# Etiquette Between Owners



## HOT H2O (Sep 23, 2011)

Here is a small question of morals. What would you do?

I am a small company, don't advertise much, keep it pretty local. I may do roughly 30 calls per month. In the past couple months I have heard from my customers on two separate occasions where they called "local big company" with all the ads, and the shinny new service trucks. Their tech/techs is collecting money and performing no service. 

my favorite story: 
service tech from "local big guy" comes into condo and asks old lady what she has to drink. Old lady says "I only have some orange juice" Service tech sits at her kitchen table drinks the entire juice. Tells the customer her sink is fine....fixes nothing and the asks for another orange juice for the road. Hits her with a bill for $125. 

She calls me:
There was a Brillo pad shredded by the garbage disposal blocking the drain, and the line to the ice maker was leaking just as she had explained to the first guy. 

I have no idea who this service tech is, but I personally know the owner of the big company....I used to work for him. 

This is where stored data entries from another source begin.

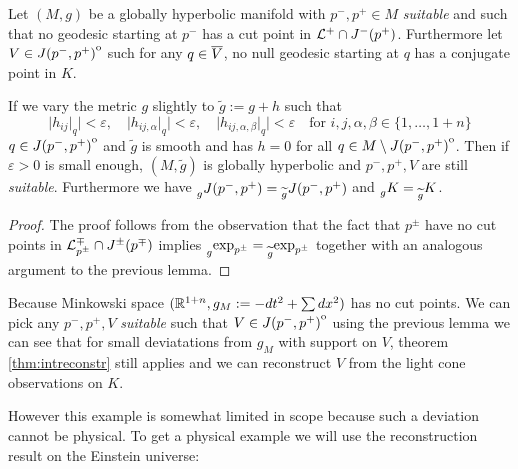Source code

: \begin{corollary}\label{cor:suitablestable}
    Let $(M,g)$ be a globally hyperbolic manifold with $p^-,p^+\in M$ \emph{suitable} and such that no geodesic starting at $p^-$ has a cut point in ${\mathcal{L}}^+\cap J^-(p^+)$. Furthermore let $V\in {\kern0ptJ(p^-,p^+)}^{\mathrm{o}}$ such for any $q\in {\overline{V}}$, no null geodesic starting at $q$ has a conjugate point in $K$.
    
    If we vary the metric $g$ slightly to $\widetilde{g}:=g+h$ such that 
    \[
        \lvert h_{ij}\rvert_q \rvert <\varepsilon, \quad \lvert h_{ij,\alpha}\rvert_q \rvert <\varepsilon, \quad \lvert h_{ij,\alpha,\beta}\rvert_q \rvert <\varepsilon \quad \text{for } i,j,\alpha,\beta\in \{1,\dots, 1+n\}
    \] $q\in {\kern0ptJ(p^-,p^+)}^{\mathrm{o}}$
    and $\widetilde{g}$ is smooth and has $h=0$ for all $q\in M\setminus {\kern0ptJ(p^-,p^+)}^{\mathrm{o}}$. Then if $\varepsilon>0$ is small enough, $(M,\widetilde{g})$ is globally hyperbolic and $p^-,p^+,V$ are still \emph{suitable}. Furthermore we have $\prescript{}{g}{J(p^-,p^+)}=\prescript{}{\widetilde{g}}{J(p^-,p^+)}$ and $\prescript{}{g}{K}=\prescript{}{\widetilde{g}}{K}$.
\end{corollary}
\begin{proof}
    The proof follows from the observation that the fact that $p^\pm$ have no cut points in ${\mathcal{L}}^\mp_{p^\pm} \cap J^\pm(p^\mp)$ implies $\prescript{}{g}{\exp_{p^\pm}}= \prescript{}{\widetilde{g}}{\exp_{p^\pm}}$ together with an analogous argument to the previous lemma.
\end{proof}

\begin{example}
    Because Minkowski space $(\mathbb{R}^{1+n}, g_M:=-dt^2 + \sum dx^2)$ has no cut points. We can pick any $p^-,p^+,V$ \emph{suitable} such that $V\in {\kern0ptJ(p^-,p^+)}^{\mathrm{o}}$ using the previous lemma we can see that for small deviatations from $g_M$ with support on $V$, theorem \ref{thm:intreconstr} still applies and we can reconstruct $V$ from the light cone observations on $K$.
\end{example}



However this example is somewhat limited in scope because such a deviation cannot be physical. To get a physical example we will use the reconstruction result on the Einstein universe:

Would you call another local owner and spill the beans about the terrible job his tech is doing? Or do you keep that under your hat? It does benefit me having this clown out there, giving my competitor a bad reputation. But I do feel a bit guilty withholding the information because the owner is a nice guy.


----------



## Phat Cat (Apr 1, 2009)

I would share the information. IMO, it's a no brainer. If the shoe were on the other foot, would you want to know?

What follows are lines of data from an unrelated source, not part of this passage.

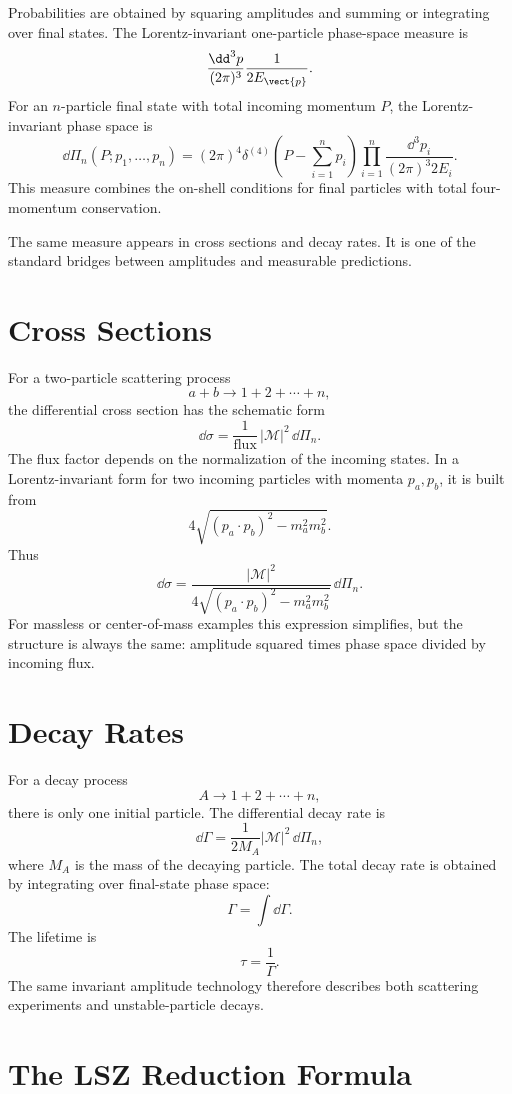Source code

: Probabilities are obtained by squaring amplitudes and summing or integrating
over final states. The Lorentz-invariant one-particle phase-space measure is
\[
    \frac{\dd^3p}{(2\pi)^3}\frac{1}{2E_{\vect{p}}}.
\]
For an \(n\)-particle final state with total incoming momentum \(P\), the
Lorentz-invariant phase space is
\[
    \dd\Pi_n(P;p_1,\ldots,p_n)
    = (2\pi)^4\delta^{(4)}\left(P-\sum_{i=1}^{n}p_i\right)
      \prod_{i=1}^{n}\frac{\dd^3p_i}{(2\pi)^3 2E_i}.
\]
This measure combines the on-shell conditions for final particles with total
four-momentum conservation.

The same measure appears in cross sections and decay rates. It is one of the
standard bridges between amplitudes and measurable predictions.

\section{Cross Sections}

For a two-particle scattering process
\[
    a+b\longrightarrow 1+2+\cdots+n,
\]
the differential cross section has the schematic form
\[
    \dd\sigma
    = \frac{1}{\text{flux}}\,|\mathcal{M}|^2\,\dd\Pi_n.
\]
The flux factor depends on the normalization of the incoming states. In a
Lorentz-invariant form for two incoming particles with momenta \(p_a,p_b\), it
is built from
\[
    4\sqrt{(p_a\cdot p_b)^2-m_a^2m_b^2}.
\]
Thus
\[
    \dd\sigma
    = \frac{|\mathcal{M}|^2}{4\sqrt{(p_a\cdot p_b)^2-m_a^2m_b^2}}\,\dd\Pi_n.
\]
For massless or center-of-mass examples this expression simplifies, but the
structure is always the same: amplitude squared times phase space divided by
incoming flux.

\section{Decay Rates}

For a decay process
\[
    A\longrightarrow 1+2+\cdots+n,
\]
there is only one initial particle. The differential decay rate is
\[
    \dd\Gamma
    = \frac{1}{2M_A}|\mathcal{M}|^2\,\dd\Pi_n,
\]
where \(M_A\) is the mass of the decaying particle. The total decay rate is
obtained by integrating over final-state phase space:
\[
    \Gamma = \int \dd\Gamma.
\]
The lifetime is
\[
    \tau = \frac{1}{\Gamma}.
\]
The same invariant amplitude technology therefore describes both scattering
experiments and unstable-particle decays.

\section{The LSZ Reduction Formula}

Just Friday, I called a supply house to let them know a customer felt like they were given the bums rush by the counter guys. Apparently, the showroom was busy, so this customer ended up at the counter.

Supply house was very grateful I made the call. I know they go out of their way, and this was out of the norm. They need the business, so this should be addressed. Obviously, they need better procedures in place when showroom is busy.


----------



## OldSchool (Jan 30, 2010)

Why in the world you complain...

If the customer wants let them do the calling..


----------



## Phat Cat (Apr 1, 2009)

OldSchool said:


> Why in the world you complain...
> 
> If the customer wants let them do the calling..

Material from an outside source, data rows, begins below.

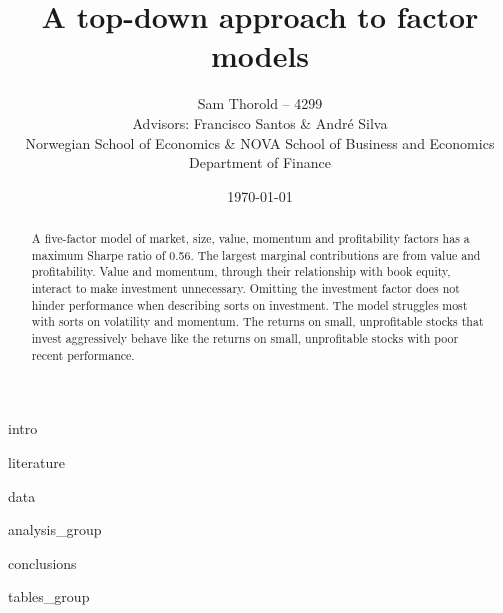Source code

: \documentclass[a4paper, 12pt]{article}
\title{
  {A top-down approach to factor models}\\
}
\author{
  {Sam Thorold -- 4299}\\[1cm]
  {\normalsize Advisors: \large Francisco Santos \&
                                Andr\'e Silva}\\
  {\normalsize Norwegian School of Economics \&
               NOVA School of Business and Economics}\\
  {\normalsize Department of Finance}
}
\date{\today}
\begin{document}
\maketitle


\begin{abstract}
  A five-factor model of
  market, size, value, momentum and profitability factors
  has a maximum Sharpe ratio of 0.56.
  The largest marginal contributions are from value and profitability.
  Value and momentum, through their relationship with book equity,
  interact to make investment unnecessary.
  Omitting the investment factor does not hinder performance when describing
  sorts on investment.
  The model struggles most with sorts on volatility and momentum.
  The returns on small, unprofitable stocks that invest aggressively behave
  like the returns on small, unprofitable stocks with poor recent performance.
\end{abstract}

\pagebreak

{intro}

{literature}

{data}

{analysis_group}

{conclusions}


\printbibliography

\appendix

{tables_group}

\end{document}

I understand this sentiment for Joe Shmoe down the street that you could care less about, but do you feel the same if it is a business owner you personally know and consider to be a good guy?


----------



## OldSchool (Jan 30, 2010)

Phat Cat said:


> I understand this sentiment for Joe Shmoe down the street that you could care less about, but do you feel the same if it is a business owner you personally know and consider to be a good guy?


It's not the message but the messengers that get killed ..... Will not be a friend for long ... You are conveying the message that he doesn't know how to run his buisness


----------



## deerslayer (Mar 29, 2012)

I would tell them, particularly if I knew them. If you are a OMS and he has a bigger company, ya never know you may need his help one day!


----------



## deerslayer (Mar 29, 2012)

OldSchool said:


> It's not the message but the messengers that get killed ..... Will not be a friend for long ... You are conveying the message that he doesn't know how to run his buisness


Or maybe you are conveying the message that the new guy he put in charge of hiring isn't working out to well, or maybe he needs to get outta the office and follow up!


----------



## BigDave (Mar 24, 2012)

You have no moral obligation to call your former employer, but capture
that customer without saying bad things about the other guy.
Your former employer hired this guy. Without any word from you, the
other plumber's poor skills will soon come to light at their office.
Same outcome, without you bad mouthing anyone.
In my eyes, your only concern should be for your own business AND
your customer base. You left his employ and are now in competition
with him. Take his customer and be glad for that possibility.


----------



## Phat Cat (Apr 1, 2009)

OldSchool said:


> It's not the message but the messengers that get killed ..... Will not be a friend for long ... You are conveying the message that he doesn't know how to run his buisness


IDK, I think you can convey it in such a way as to not get killed.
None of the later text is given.